I couldn't get it to run (no matter what settings/flags I tried).
I used the GUI version of the mwxml2sql tool.
It ran - and then errored at 4300 rows.
The error was about duple keys in name_title.

I've looked at wikokit - but that seems a few years behind.

I'm at a loss.

I've looked at the data that did get into the DB before the dupe-key error.
I can see some data in Blob format.
How am I meant to access that information via php?

Is there not a decent (as in "idiots" :D) guide for this?
Do I really have to grab all the files, install a wiki, parse the files?
How am I meant to handle the dupe key issues (not like I can open up the sql file and find the relevant line!)?

So, please - has anyone done this or know of a way to do it?
The only thing I can think of is to actually try and scrape the site - which I'd rather not do (and nor would the wiki group).

In case it is relevant - I'm specifically after the word-form, the PoS, the pronunciations, the definitions, any phrases and related words. Things like etymology etc. would be nice, but aren't as important.

If it is suggested, yes, I've looked at WordNet (managed to find a mysql dump, and got that working). I've also seen resources like MRC and the CMU dict - but none have the right permissions. That's why Wiktionary looked so attractive.
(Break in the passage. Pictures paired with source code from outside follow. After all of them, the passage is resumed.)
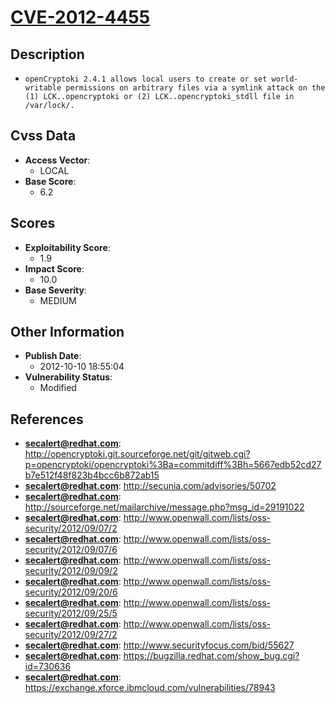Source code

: 
# [CVE-2012-4455](http://opencryptoki.git.sourceforge.net/git/gitweb.cgi?p=opencryptoki/opencryptoki%3Ba=commitdiff%3Bh=5667edb52cd27b7e512f48f823b4bcc6b872ab15)

## Description

- `openCryptoki 2.4.1 allows local users to create or set world-writable permissions on arbitrary files via a symlink attack on the (1) LCK..opencryptoki or (2) LCK..opencryptoki_stdll file in /var/lock/.`

## Cvss Data

- **Access Vector**:
  - LOCAL
- **Base Score**:
  - 6.2

## Scores

- **Exploitability Score**:
  - 1.9
- **Impact Score**:
  - 10.0
- **Base Severity**:
  - MEDIUM

## Other Information

- **Publish Date**:
  - 2012-10-10 18:55:04
- **Vulnerability Status**:
  - Modified

## References

- **secalert@redhat.com**: http://opencryptoki.git.sourceforge.net/git/gitweb.cgi?p=opencryptoki/opencryptoki%3Ba=commitdiff%3Bh=5667edb52cd27b7e512f48f823b4bcc6b872ab15
- **secalert@redhat.com**: http://secunia.com/advisories/50702
- **secalert@redhat.com**: http://sourceforge.net/mailarchive/message.php?msg_id=29191022
- **secalert@redhat.com**: http://www.openwall.com/lists/oss-security/2012/09/07/2
- **secalert@redhat.com**: http://www.openwall.com/lists/oss-security/2012/09/07/6
- **secalert@redhat.com**: http://www.openwall.com/lists/oss-security/2012/09/09/2
- **secalert@redhat.com**: http://www.openwall.com/lists/oss-security/2012/09/20/6
- **secalert@redhat.com**: http://www.openwall.com/lists/oss-security/2012/09/25/5
- **secalert@redhat.com**: http://www.openwall.com/lists/oss-security/2012/09/27/2
- **secalert@redhat.com**: http://www.securityfocus.com/bid/55627
- **secalert@redhat.com**: https://bugzilla.redhat.com/show_bug.cgi?id=730636
- **secalert@redhat.com**: https://exchange.xforce.ibmcloud.com/vulnerabilities/78943
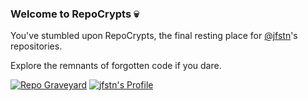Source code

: ### Welcome to RepoCrypts 💀

You've stumbled upon RepoCrypts, the final resting place for [@jfstn](https://github.com/jfstn)'s repositories.

Explore the remnants of forgotten code if you dare.

[![Repo Graveyard](https://img.shields.io/badge/Repo%20Graveyard-%F0%9F%92%80-ff69b4)](https://github.com/repocrypts)
[![jfstn's Profile](https://img.shields.io/badge/jfstn-Profile-blue)](https://github.com/jfstn)
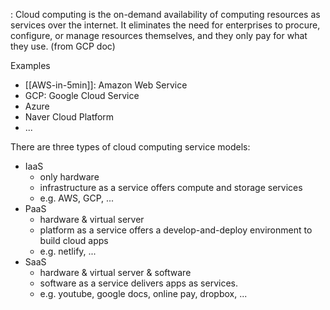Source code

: 
: Cloud computing is the on-demand availability of computing resources as services over the internet. It eliminates the need for enterprises to procure, configure, or manage resources themselves, and they only pay for what they use. (from GCP doc)

Examples
- [[AWS-in-5min]]: Amazon Web Service
- GCP: Google Cloud Service
- Azure
- Naver Cloud Platform
- ...

There are three types of cloud computing service models:
- IaaS
	- only hardware
	- infrastructure as a service offers compute and storage services
	- e.g. AWS, GCP, ...
- PaaS
	- hardware & virtual server
	- platform as a service offers a develop-and-deploy environment to build cloud apps
	- e.g. netlify, ...
- SaaS
	- hardware & virtual server & software
	- software as a service delivers apps as services.
	- e.g. youtube, google docs, online pay, dropbox, ...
But it seems the format/dumps are far from friendly :(

So, any help or ideas ? Alternative sources, guides, walk-through ... all would help.
Alternatively, if you can tell me what is causing the error and how to get around it, and how to access the word data, that would be superb.

Sincerley yours - frustrated.

1 Answers1

1

I've looked at wikokit - but that seems a few years behind.

No, wikokit project is alive :) link: https://github.com/componavt/wikokit

You can download the parsed English Wiktionary database: http://whinger.krc.karelia.ru/soft/wikokit/index.html Upload the SQL dump file to MySQL and play with definitions, synonyms, and translations extracted from the English Wiktionary.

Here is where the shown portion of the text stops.